■ PROBLEM DETAILS
Retype each record exactly; no pictures.

##### INPUT

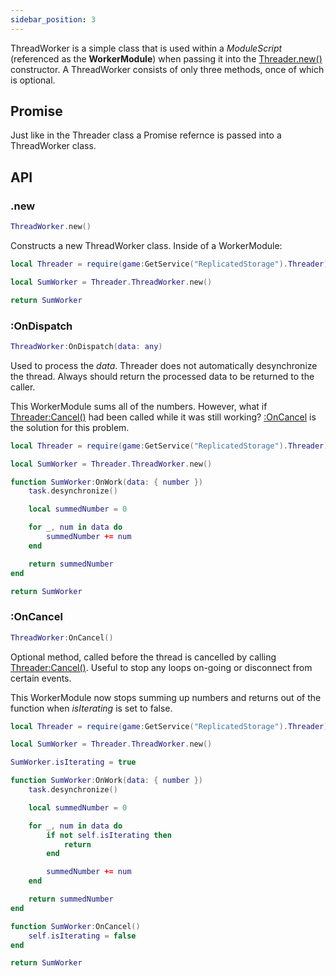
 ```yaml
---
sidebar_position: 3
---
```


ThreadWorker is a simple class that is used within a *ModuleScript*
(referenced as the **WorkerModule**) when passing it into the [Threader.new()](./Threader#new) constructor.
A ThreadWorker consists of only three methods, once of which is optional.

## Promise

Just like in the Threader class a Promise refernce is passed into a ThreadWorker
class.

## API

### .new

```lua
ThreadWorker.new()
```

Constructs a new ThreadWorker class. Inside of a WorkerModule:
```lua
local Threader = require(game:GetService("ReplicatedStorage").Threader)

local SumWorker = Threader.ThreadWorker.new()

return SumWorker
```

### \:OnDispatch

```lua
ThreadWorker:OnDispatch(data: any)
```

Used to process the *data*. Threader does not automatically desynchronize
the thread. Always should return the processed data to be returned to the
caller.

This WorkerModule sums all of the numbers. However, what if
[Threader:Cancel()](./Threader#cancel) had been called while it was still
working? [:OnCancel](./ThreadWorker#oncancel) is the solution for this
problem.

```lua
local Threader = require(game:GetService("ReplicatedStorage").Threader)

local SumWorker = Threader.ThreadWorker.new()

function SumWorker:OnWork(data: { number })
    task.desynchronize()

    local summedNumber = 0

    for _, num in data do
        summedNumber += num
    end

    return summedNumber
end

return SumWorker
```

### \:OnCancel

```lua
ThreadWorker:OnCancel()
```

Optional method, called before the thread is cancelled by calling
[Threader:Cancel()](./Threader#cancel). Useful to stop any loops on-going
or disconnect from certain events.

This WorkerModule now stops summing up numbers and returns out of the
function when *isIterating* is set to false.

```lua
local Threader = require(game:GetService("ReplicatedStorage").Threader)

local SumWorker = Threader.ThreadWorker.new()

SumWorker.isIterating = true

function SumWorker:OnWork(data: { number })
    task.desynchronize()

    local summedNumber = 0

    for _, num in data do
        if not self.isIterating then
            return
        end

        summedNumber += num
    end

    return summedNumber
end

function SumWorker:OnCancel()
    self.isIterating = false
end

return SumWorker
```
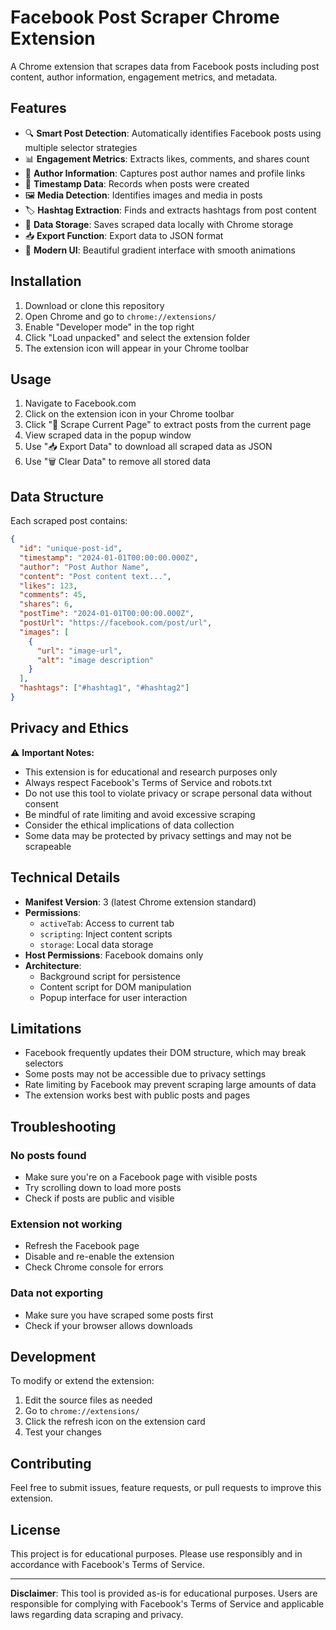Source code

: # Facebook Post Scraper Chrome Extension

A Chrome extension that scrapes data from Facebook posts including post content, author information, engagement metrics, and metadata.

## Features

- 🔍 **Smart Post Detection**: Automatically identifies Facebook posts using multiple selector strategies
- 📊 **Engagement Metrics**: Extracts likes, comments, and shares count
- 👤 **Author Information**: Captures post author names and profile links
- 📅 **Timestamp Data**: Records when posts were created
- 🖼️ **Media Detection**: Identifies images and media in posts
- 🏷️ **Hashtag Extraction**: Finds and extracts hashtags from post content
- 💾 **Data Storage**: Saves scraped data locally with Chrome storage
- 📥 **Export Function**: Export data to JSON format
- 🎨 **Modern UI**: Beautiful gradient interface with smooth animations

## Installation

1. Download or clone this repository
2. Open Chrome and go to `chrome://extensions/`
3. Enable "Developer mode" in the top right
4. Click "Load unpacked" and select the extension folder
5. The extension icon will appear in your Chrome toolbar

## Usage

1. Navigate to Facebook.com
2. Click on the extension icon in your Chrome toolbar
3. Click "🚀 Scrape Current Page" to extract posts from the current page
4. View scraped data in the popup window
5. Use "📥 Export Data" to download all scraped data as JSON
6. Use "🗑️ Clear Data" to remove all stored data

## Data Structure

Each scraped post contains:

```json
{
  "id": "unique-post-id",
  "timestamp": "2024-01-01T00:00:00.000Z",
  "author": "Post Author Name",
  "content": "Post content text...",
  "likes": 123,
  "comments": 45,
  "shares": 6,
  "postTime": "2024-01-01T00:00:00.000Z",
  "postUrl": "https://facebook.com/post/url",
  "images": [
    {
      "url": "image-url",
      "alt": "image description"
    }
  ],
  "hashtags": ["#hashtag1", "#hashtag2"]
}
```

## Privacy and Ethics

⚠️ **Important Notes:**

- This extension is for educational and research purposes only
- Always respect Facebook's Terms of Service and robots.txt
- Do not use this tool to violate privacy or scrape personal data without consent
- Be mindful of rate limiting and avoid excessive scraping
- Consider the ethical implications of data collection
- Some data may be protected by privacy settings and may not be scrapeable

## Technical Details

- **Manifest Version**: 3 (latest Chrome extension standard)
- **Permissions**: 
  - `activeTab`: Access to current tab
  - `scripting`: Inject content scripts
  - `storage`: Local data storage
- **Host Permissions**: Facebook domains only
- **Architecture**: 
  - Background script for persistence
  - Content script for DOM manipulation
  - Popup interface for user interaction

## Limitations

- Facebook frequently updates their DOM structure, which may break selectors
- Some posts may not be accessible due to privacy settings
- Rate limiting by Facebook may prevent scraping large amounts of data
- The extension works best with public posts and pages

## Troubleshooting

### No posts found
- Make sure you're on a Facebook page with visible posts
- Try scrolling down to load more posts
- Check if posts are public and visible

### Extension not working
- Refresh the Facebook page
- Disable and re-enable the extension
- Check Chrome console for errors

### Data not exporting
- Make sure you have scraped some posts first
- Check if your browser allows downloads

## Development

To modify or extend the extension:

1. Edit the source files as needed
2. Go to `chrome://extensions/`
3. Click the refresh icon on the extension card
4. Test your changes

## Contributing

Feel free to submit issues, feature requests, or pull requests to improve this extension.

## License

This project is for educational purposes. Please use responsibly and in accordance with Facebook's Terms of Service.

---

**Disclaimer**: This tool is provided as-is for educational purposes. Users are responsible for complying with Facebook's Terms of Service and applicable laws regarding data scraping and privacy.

##########

■ EXERCISE RESULT
 ```yaml
---
sidebar_position: 3
---
```


ThreadWorker is a simple class that is used within a *ModuleScript*
(referenced as the **WorkerModule**) when passing it into the [Threader.new()](./Threader#new) constructor.
A ThreadWorker consists of only three methods, once of which is optional.

## Promise

Just like in the Threader class a Promise refernce is passed into a ThreadWorker
class.

## API

### .new

```lua
ThreadWorker.new()
```

Constructs a new ThreadWorker class. Inside of a WorkerModule:
```lua
local Threader = require(game:GetService("ReplicatedStorage").Threader)

local SumWorker = Threader.ThreadWorker.new()

return SumWorker
```

### \:OnDispatch

```lua
ThreadWorker:OnDispatch(data: any)
```

Used to process the *data*. Threader does not automatically desynchronize
the thread. Always should return the processed data to be returned to the
caller.

This WorkerModule sums all of the numbers. However, what if
[Threader:Cancel()](./Threader#cancel) had been called while it was still
working? [:OnCancel](./ThreadWorker#oncancel) is the solution for this
problem.

```lua
local Threader = require(game:GetService("ReplicatedStorage").Threader)

local SumWorker = Threader.ThreadWorker.new()

function SumWorker:OnWork(data: { number })
    task.desynchronize()

    local summedNumber = 0

    for _, num in data do
        summedNumber += num
    end

    return summedNumber
end

return SumWorker
```

### \:OnCancel

```lua
ThreadWorker:OnCancel()
```

Optional method, called before the thread is cancelled by calling
[Threader:Cancel()](./Threader#cancel). Useful to stop any loops on-going
or disconnect from certain events.

This WorkerModule now stops summing up numbers and returns out of the
function when *isIterating* is set to false.

```lua
local Threader = require(game:GetService("ReplicatedStorage").Threader)

local SumWorker = Threader.ThreadWorker.new()

SumWorker.isIterating = true

function SumWorker:OnWork(data: { number })
    task.desynchronize()

    local summedNumber = 0

    for _, num in data do
        if not self.isIterating then
            return
        end

        summedNumber += num
    end

    return summedNumber
end

function SumWorker:OnCancel()
    self.isIterating = false
end

return SumWorker
```
Source code

: # Facebook Post Scraper Chrome Extension

A Chrome extension that scrapes data from Facebook posts including post content, author information, engagement metrics, and metadata.

## Features

- 🔍 **Smart Post Detection**: Automatically identifies Facebook posts using multiple selector strategies
- 📊 **Engagement Metrics**: Extracts likes, comments, and shares count
- 👤 **Author Information**: Captures post author names and profile links
- 📅 **Timestamp Data**: Records when posts were created
- 🖼️ **Media Detection**: Identifies images and media in posts
- 🏷️ **Hashtag Extraction**: Finds and extracts hashtags from post content
- 💾 **Data Storage**: Saves scraped data locally with Chrome storage
- 📥 **Export Function**: Export data to JSON format
- 🎨 **Modern UI**: Beautiful gradient interface with smooth animations

## Installation

1. Download or clone this repository
2. Open Chrome and go to `chrome://extensions/`
3. Enable "Developer mode" in the top right
4. Click "Load unpacked" and select the extension folder
5. The extension icon will appear in your Chrome toolbar

## Usage

1. Navigate to Facebook.com
2. Click on the extension icon in your Chrome toolbar
3. Click "🚀 Scrape Current Page" to extract posts from the current page
4. View scraped data in the popup window
5. Use "📥 Export Data" to download all scraped data as JSON
6. Use "🗑️ Clear Data" to remove all stored data

## Data Structure

Each scraped post contains:

```json
{
  "id": "unique-post-id",
  "timestamp": "2024-01-01T00:00:00.000Z",
  "author": "Post Author Name",
  "content": "Post content text...",
  "likes": 123,
  "comments": 45,
  "shares": 6,
  "postTime": "2024-01-01T00:00:00.000Z",
  "postUrl": "https://facebook.com/post/url",
  "images": [
    {
      "url": "image-url",
      "alt": "image description"
    }
  ],
  "hashtags": ["#hashtag1", "#hashtag2"]
}
```

## Privacy and Ethics

⚠️ **Important Notes:**

- This extension is for educational and research purposes only
- Always respect Facebook's Terms of Service and robots.txt
- Do not use this tool to violate privacy or scrape personal data without consent
- Be mindful of rate limiting and avoid excessive scraping
- Consider the ethical implications of data collection
- Some data may be protected by privacy settings and may not be scrapeable

## Technical Details

- **Manifest Version**: 3 (latest Chrome extension standard)
- **Permissions**: 
  - `activeTab`: Access to current tab
  - `scripting`: Inject content scripts
  - `storage`: Local data storage
- **Host Permissions**: Facebook domains only
- **Architecture**: 
  - Background script for persistence
  - Content script for DOM manipulation
  - Popup interface for user interaction

## Limitations

- Facebook frequently updates their DOM structure, which may break selectors
- Some posts may not be accessible due to privacy settings
- Rate limiting by Facebook may prevent scraping large amounts of data
- The extension works best with public posts and pages

## Troubleshooting

### No posts found
- Make sure you're on a Facebook page with visible posts
- Try scrolling down to load more posts
- Check if posts are public and visible

### Extension not working
- Refresh the Facebook page
- Disable and re-enable the extension
- Check Chrome console for errors

### Data not exporting
- Make sure you have scraped some posts first
- Check if your browser allows downloads

## Development

To modify or extend the extension:

1. Edit the source files as needed
2. Go to `chrome://extensions/`
3. Click the refresh icon on the extension card
4. Test your changes

## Contributing

Feel free to submit issues, feature requests, or pull requests to improve this extension.

## License

This project is for educational purposes. Please use responsibly and in accordance with Facebook's Terms of Service.

---

**Disclaimer**: This tool is provided as-is for educational purposes. Users are responsible for complying with Facebook's Terms of Service and applicable laws regarding data scraping and privacy.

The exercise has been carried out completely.